Saturday, April 8, 2023

April 8: recipe for a nightmare

 Loosely followed Today’s Prompt

Happiness is a bag of bird feathers.

A Rough, uneven potluck of avian dressings.


We were told this by Wilbur Jennings at the Smithsonian. 

He was nearby, loudly jammering away about the corporeal nature of emotion in a deep vibrato, shaking the lesser exhibits.


I smelled his heart beat quickening. A hint of rotten eggs and fresh rubber as aftershave.


I am not aware if it will rain today.

Usually, I can taste it in the air. Today, however, I suppose it could go either way.


The bland cat of democracy will be upending some of the older exhibits in the other room, Added Jennings.


How could he be sure, our humble listener demanded.


The Lord will help us in our journeys, he said.


That’s a W! Shouted a less humble listener who decided to comment.


Jennings nodded with a blank stare.


Outside, I heard the inversion of sound that accompanies the departure of a thunder bolt. I looked out the window. Still no rain. Brutum Fulmen.


A security guard arrived and informed Jennings that the bag of feathers was a vector for Avian Flu.

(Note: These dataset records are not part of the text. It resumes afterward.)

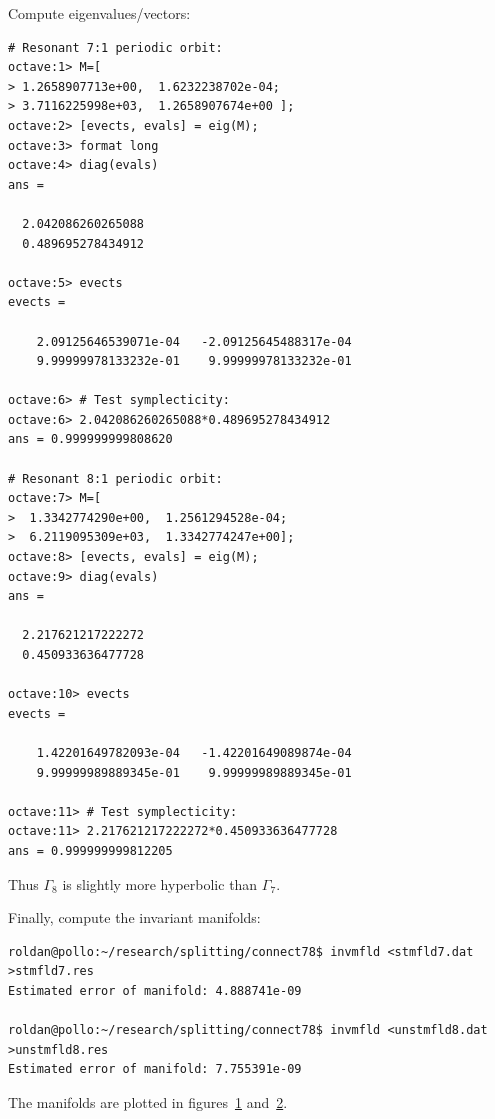 \documentclass[a4paper]{amsart}
\theoremstyle{remark}
\begin{document}
Compute eigenvalues/vectors:

\begin{verbatim}
# Resonant 7:1 periodic orbit:
octave:1> M=[
> 1.2658907713e+00,  1.6232238702e-04;
> 3.7116225998e+03,  1.2658907674e+00 ];
octave:2> [evects, evals] = eig(M);
octave:3> format long
octave:4> diag(evals)
ans =

  2.042086260265088
  0.489695278434912

octave:5> evects
evects =

    2.09125646539071e-04   -2.09125645488317e-04
    9.99999978133232e-01    9.99999978133232e-01

octave:6> # Test symplecticity:
octave:6> 2.042086260265088*0.489695278434912
ans = 0.999999999808620

# Resonant 8:1 periodic orbit:
octave:7> M=[
>  1.3342774290e+00,  1.2561294528e-04;
>  6.2119095309e+03,  1.3342774247e+00];
octave:8> [evects, evals] = eig(M);
octave:9> diag(evals)
ans =

  2.217621217222272
  0.450933636477728

octave:10> evects
evects =

    1.42201649782093e-04   -1.42201649089874e-04
    9.99999989889345e-01    9.99999989889345e-01

octave:11> # Test symplecticity:
octave:11> 2.217621217222272*0.450933636477728
ans = 0.999999999812205
\end{verbatim}

Thus $\Gamma_{8}$ is slightly more hyperbolic than $\Gamma_{7}$.

Finally, compute the invariant manifolds:
\begin{verbatim}
roldan@pollo:~/research/splitting/connect78$ invmfld <stmfld7.dat
>stmfld7.res 
Estimated error of manifold: 4.888741e-09

roldan@pollo:~/research/splitting/connect78$ invmfld <unstmfld8.dat
>unstmfld8.res 
Estimated error of manifold: 7.755391e-09
\end{verbatim}
The manifolds are plotted in figures~\ref{fig:invmfld78}
and~\ref{fig:invmfld78_zoom}. 

\begin{figure}
\caption{}
\label{fig:invmfld78}
\end{figure}

\begin{figure}
\caption{}
\label{fig:invmfld78_zoom}
\end{figure}
\end{document}
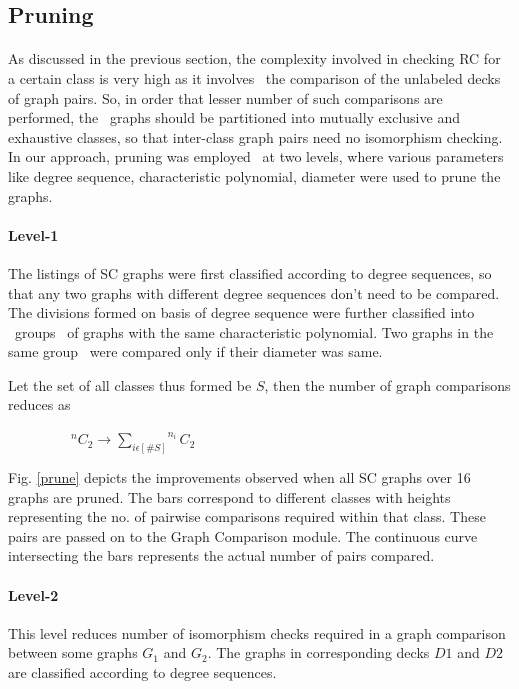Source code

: \documentclass[12pt,conference]{IEEEtran}
\begin{document}
\subsection{\label{2.3} Pruning }
\paragraph*{} As discussed in the previous section, the complexity involved in checking RC for a certain class is very high as it involves  the comparison of the unlabeled decks of graph pairs. So, in order that lesser number of such comparisons are performed, the  graphs should be partitioned into mutually exclusive and exhaustive classes, so that inter-class graph pairs need no isomorphism checking. In our approach, pruning was employed  at two levels, where various parameters like degree sequence, characteristic polynomial, diameter were used to prune the graphs.  \\
\paragraph*{\label{2.3a} Level-1 } The listings of SC graphs were first classified according to degree sequences, so that any two graphs with different degree sequences don’t need to be compared. The divisions formed on basis of degree sequence were further classified into  groups  of graphs with the same characteristic polynomial. Two graphs in the same group   were compared only if their diameter was same. 

 Let the set of all classes thus formed be $S$, then the number of graph comparisons reduces as

\ \ \ \ \ \ \ \ \  $ ^{n}C_2 \rightarrow {\sum_{i \epsilon [\#S]}} ^{n_i}C_2 $

Fig. \ref{prune} depicts the improvements observed when all SC graphs over 16 graphs are pruned. The bars correspond to different classes with heights representing the no. of pairwise comparisons required within that class.
These pairs are passed on to the Graph Comparison module. The continuous curve intersecting the bars represents the actual number of pairs compared. \\ 

\paragraph*{\label{2.3b} Level-2} This level reduces number of isomorphism checks required in a graph comparison between some graphs $G_1$ and $G_2$. The graphs in corresponding decks $D1$ and $D2$ are classified according to degree sequences. 
\end{document}
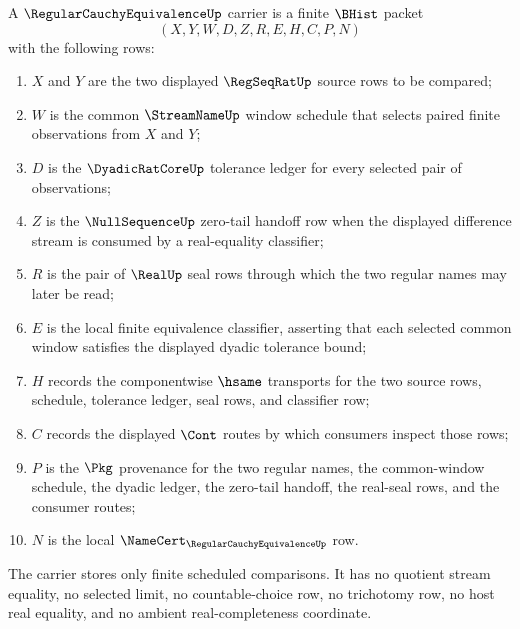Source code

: \begin{definition}
\label{def:regular-cauchy-equivalence-carrier}
A $\RegularCauchyEquivalenceUp$ carrier is a finite $\BHist$ packet
$$
(X,Y,W,D,Z,R,E,H,C,P,N)
$$
with the following rows:
\begin{enumerate}
\item $X$ and $Y$ are the two displayed $\RegSeqRatUp$ source rows to be compared;
\item $W$ is the common $\StreamNameUp$ window schedule that selects paired finite observations from $X$ and $Y$;
\item $D$ is the $\DyadicRatCoreUp$ tolerance ledger for every selected pair of observations;
\item $Z$ is the $\NullSequenceUp$ zero-tail handoff row when the displayed difference stream is consumed by a real-equality classifier;
\item $R$ is the pair of $\RealUp$ seal rows through which the two regular names may later be read;
\item $E$ is the local finite equivalence classifier, asserting that each selected common window satisfies the displayed dyadic tolerance bound;
\item $H$ records the componentwise $\hsame$ transports for the two source rows, schedule, tolerance ledger, seal rows, and classifier row;
\item $C$ records the displayed $\Cont$ routes by which consumers inspect those rows;
\item $P$ is the $\Pkg$ provenance for the two regular names, the common-window schedule, the dyadic ledger, the zero-tail handoff, the real-seal rows, and the consumer routes;
\item $N$ is the local $\NameCert_{\RegularCauchyEquivalenceUp}$ row.
\end{enumerate}
The carrier stores only finite scheduled comparisons. It has no quotient stream equality, no selected limit, no countable-choice row, no trichotomy row, no host real equality, and no ambient real-completeness coordinate.
\end{definition}

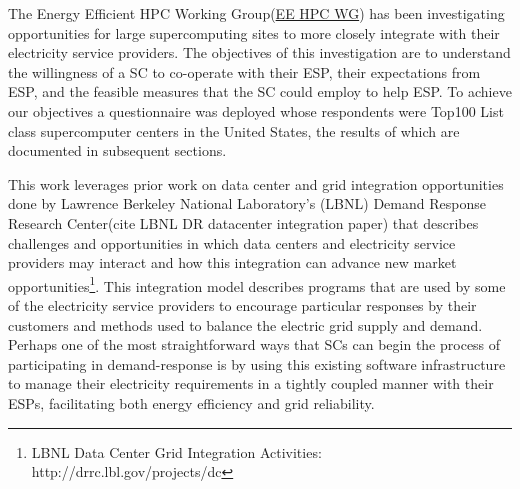 The Energy Efficient HPC Working Group(\href {http://eehpcwg.lbl.gov/}{EE HPC WG}) has been investigating opportunities for large supercomputing sites to more closely integrate with their electricity service providers.
The objectives of this investigation are to understand the willingness of a SC to co-operate with their ESP, their expectations from ESP, and the feasible measures that the SC could employ to help ESP. 
To achieve our objectives a questionnaire was deployed whose respondents were Top100 List class supercomputer centers in the United States, the results of which are documented in subsequent sections.

This work leverages prior work on data center and grid integration opportunities
done by Lawrence Berkeley National Laboratory's (LBNL) Demand Response Research Center(cite LBNL DR datacenter integration paper)
that describes challenges and opportunities in which data centers and electricity
service providers may interact and how this integration can advance new market opportunities\footnote{LBNL
Data Center Grid Integration Activities: http://drrc.lbl.gov/projects/dc}.
This integration model describes programs that are used by some of the electricity service providers to encourage particular responses by their customers and methods used to balance the electric grid supply and demand.
Perhaps one of the most straightforward ways that SCs can begin the process of participating in demand-response is by using this existing software infrastructure to manage their electricity requirements in a tightly coupled manner with their ESPs, facilitating both energy efficiency and grid reliability.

Jennings, grew to full height and achieved a second head. He had finally revealed his true form: a taller, two-headed person with a very ripped neck hole at the demolished torso of his shirt. He grabbed his bag, howled like a madman, and emptied out the bag and a flock of doves triumphed and flew into the room. Behold, shouted the bag itself.


As the cooing, general confusion, and microbes of bird flu expelled themselves into existence, I saw our great nation, flag fluttering, standing up to the things it had previously shrunk from. Its sword took flight and sawwed a brilliant future for the rest of us. A sun bursting through the clouds and crashing down on the concrete all around us. And I would be lying if I said there was a dry eye in the whole room.


I would be telling you a lie if I said anyone understood it. But sometimes, at night, when I taste the rain and hear the thunder’s grown-man laments, sometimes, I think of Wilbur Jennings and know that catching bird flu and killing my wife’s prized parakeet in the process was a price worth paying. it made a life worth living. At the very least, my life is still classified as being lived. And so, I roll over and close my eyes again. 


Old wire hums electricity and the electric pole stands vigil, casting a shadow along the roadway well into the fading daylight.